Jb est en vacances donc c’est Max qui prends le relais des newsletters !

Une petite parenthèse est obligatoire à ce moment de l’aventure car nous avons une vision plus globale du Pérou, depuis un mois que nous le traversons tout en le comparant aux autres pays du voyage !

De tout les pays , le Pérou est l’endroit où les gens sont les plus fourbes à la limite des voleurs même !
Il faut toujours tout vérifier :
- les prix sur la carte au restaurant
- l’eau chaude 24/24
- internet qui n’est pas qu’une promesse,
- la monnaie rendue après un achat,
- l’addition,
- constamment vérifier ses poches ( une vieille de 65 ans à qui j’ai laissé ma place dans le bus, a voulu me voler mon porte-feuille ! ENORME),
- il faut toujours batailler pour 5 ou 10 soles (2-3 euros), certes une modique somme pour nous , mais c’est toujours incessant !
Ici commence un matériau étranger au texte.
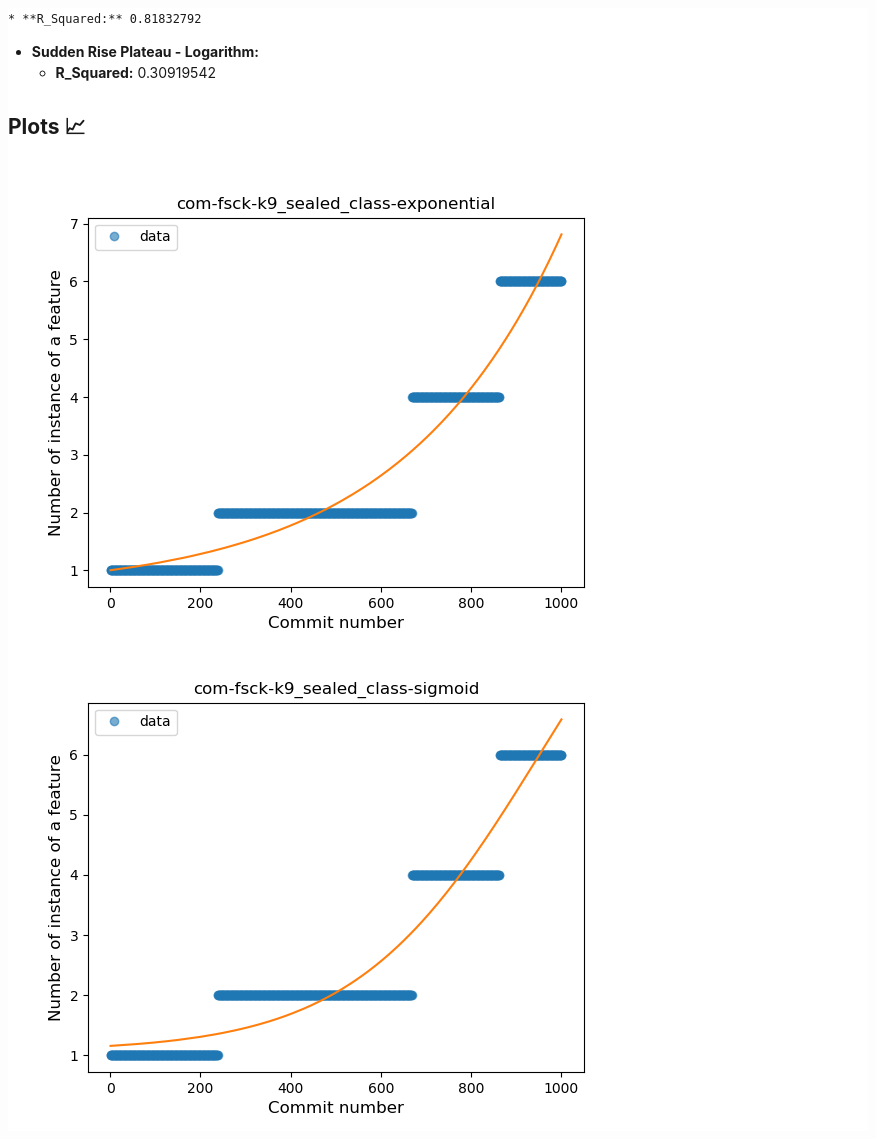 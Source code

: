     * **R_Squared:** 0.81832792
* **Sudden Rise Plateau - Logarithm:** ![equation](http://latex.codecogs.com/svg.latex?0.971924%5Clog_%7B7.69981%7D%28x%29%20&plus;%200.0)
    * **R_Squared:** 0.30919542

**Plots** :chart_with_upwards_trend:
-----

![com-fsck-k9 T4](../plots/com-fsck-k9_sealed_class_T4.png)
![com-fsck-k9 T7](../plots/com-fsck-k9_sealed_class_T7.png) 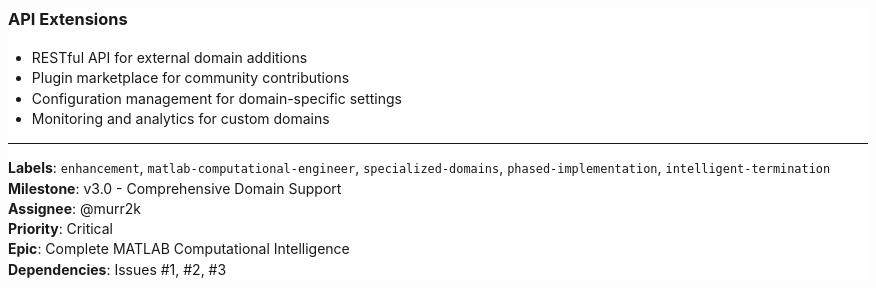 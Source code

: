 ### **API Extensions**
- RESTful API for external domain additions
- Plugin marketplace for community contributions
- Configuration management for domain-specific settings
- Monitoring and analytics for custom domains

---

**Labels**: `enhancement`, `matlab-computational-engineer`, `specialized-domains`, `phased-implementation`, `intelligent-termination`  
**Milestone**: v3.0 - Comprehensive Domain Support  
**Assignee**: @murr2k  
**Priority**: Critical  
**Epic**: Complete MATLAB Computational Intelligence  
**Dependencies**: Issues #1, #2, #3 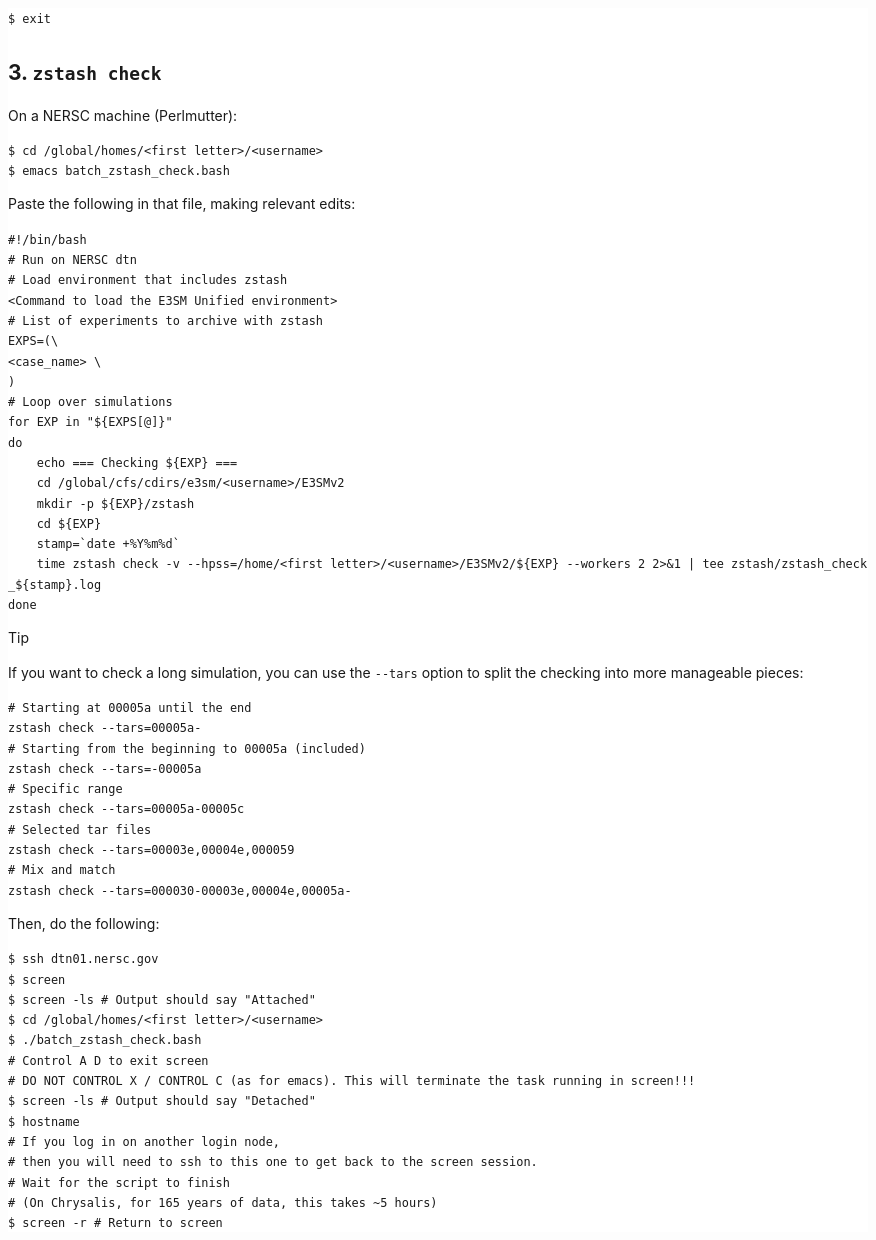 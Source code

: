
 ```shell
$ exit
```

## 3. `zstash check`
On a NERSC machine (Perlmutter):
```shell
$ cd /global/homes/<first letter>/<username>
$ emacs batch_zstash_check.bash
```
Paste the following in that file, making relevant edits:
```shell
#!/bin/bash
# Run on NERSC dtn
# Load environment that includes zstash
<Command to load the E3SM Unified environment>
# List of experiments to archive with zstash
EXPS=(\
<case_name> \
)
# Loop over simulations
for EXP in "${EXPS[@]}"
do
    echo === Checking ${EXP} ===
    cd /global/cfs/cdirs/e3sm/<username>/E3SMv2
    mkdir -p ${EXP}/zstash
    cd ${EXP}
    stamp=`date +%Y%m%d`
    time zstash check -v --hpss=/home/<first letter>/<username>/E3SMv2/${EXP} --workers 2 2>&1 | tee zstash/zstash_check_${stamp}.log
done
```

> [!TIP]
> If you want to check a long simulation, you can use the `--tars` option to split the checking into more manageable pieces:
> ```shell
> # Starting at 00005a until the end
> zstash check --tars=00005a-
> # Starting from the beginning to 00005a (included)
> zstash check --tars=-00005a
> # Specific range
> zstash check --tars=00005a-00005c
> # Selected tar files
> zstash check --tars=00003e,00004e,000059
> # Mix and match
> zstash check --tars=000030-00003e,00004e,00005a-
> ```

Then, do the following:
```shell
$ ssh dtn01.nersc.gov
$ screen
$ screen -ls # Output should say "Attached"
$ cd /global/homes/<first letter>/<username>
$ ./batch_zstash_check.bash
# Control A D to exit screen
# DO NOT CONTROL X / CONTROL C (as for emacs). This will terminate the task running in screen!!!
$ screen -ls # Output should say "Detached"
$ hostname
# If you log in on another login node, 
# then you will need to ssh to this one to get back to the screen session.
# Wait for the script to finish
# (On Chrysalis, for 165 years of data, this takes ~5 hours)
$ screen -r # Return to screen
``` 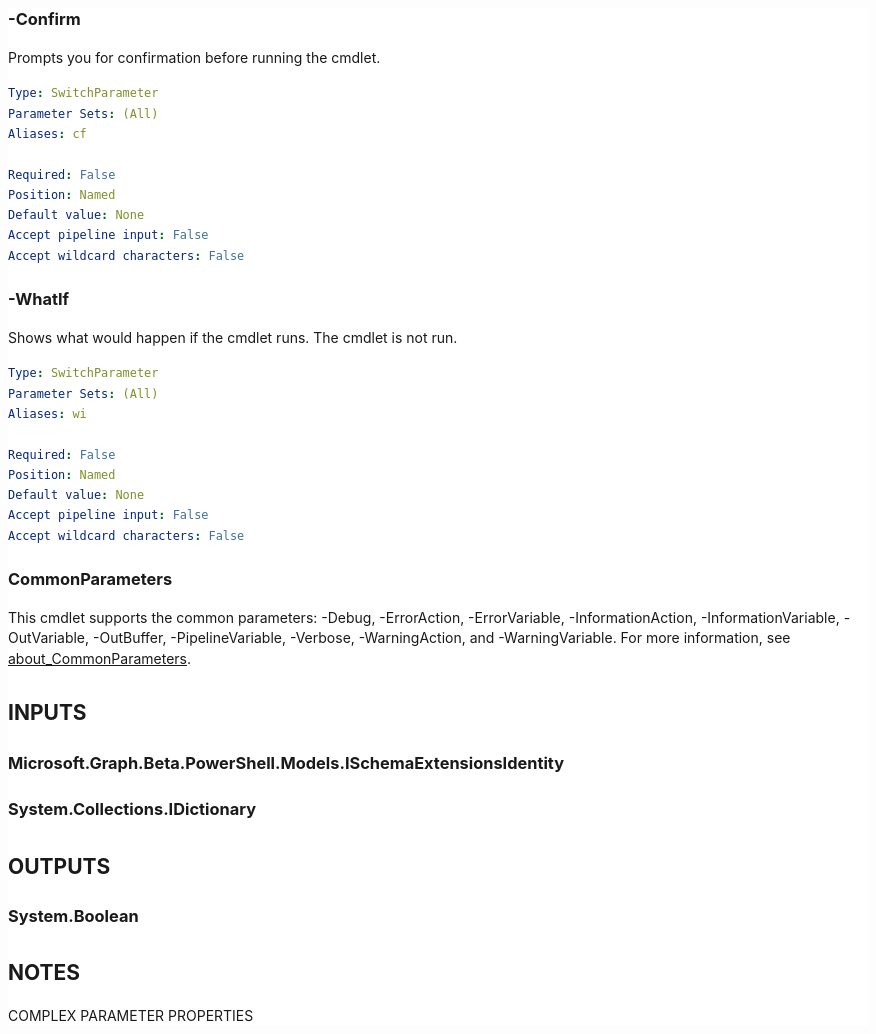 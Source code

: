 ### -Confirm
Prompts you for confirmation before running the cmdlet.

```yaml
Type: SwitchParameter
Parameter Sets: (All)
Aliases: cf

Required: False
Position: Named
Default value: None
Accept pipeline input: False
Accept wildcard characters: False
```

### -WhatIf
Shows what would happen if the cmdlet runs.
The cmdlet is not run.

```yaml
Type: SwitchParameter
Parameter Sets: (All)
Aliases: wi

Required: False
Position: Named
Default value: None
Accept pipeline input: False
Accept wildcard characters: False
```

### CommonParameters
This cmdlet supports the common parameters: -Debug, -ErrorAction, -ErrorVariable, -InformationAction, -InformationVariable, -OutVariable, -OutBuffer, -PipelineVariable, -Verbose, -WarningAction, and -WarningVariable. For more information, see [about_CommonParameters](http://go.microsoft.com/fwlink/?LinkID=113216).

## INPUTS

### Microsoft.Graph.Beta.PowerShell.Models.ISchemaExtensionsIdentity
### System.Collections.IDictionary
## OUTPUTS

### System.Boolean
## NOTES
COMPLEX PARAMETER PROPERTIES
Si on commence à baisser sa vigilance, on se fait entuber de TOUS les côtés : bouffe, logement, transport, l’eau , les entrées aux sites payants et même les circuits touristiques.

Loin de là, l’envie de vous dégouter du Pérou car il possède un grand nombre de richesses d’autres formes mais il va s’en dire que je garde avis mitigé lorsque je me remémore ce dernier mois !
Fin de la parenthèse.

Une nouvelle journée se lève dans l’aventure et nous nous préparons à prendre le bus pour Cajamarca, ville située sur les hauts plateaux du nord du Pérou à 2700 mètres d’altitude !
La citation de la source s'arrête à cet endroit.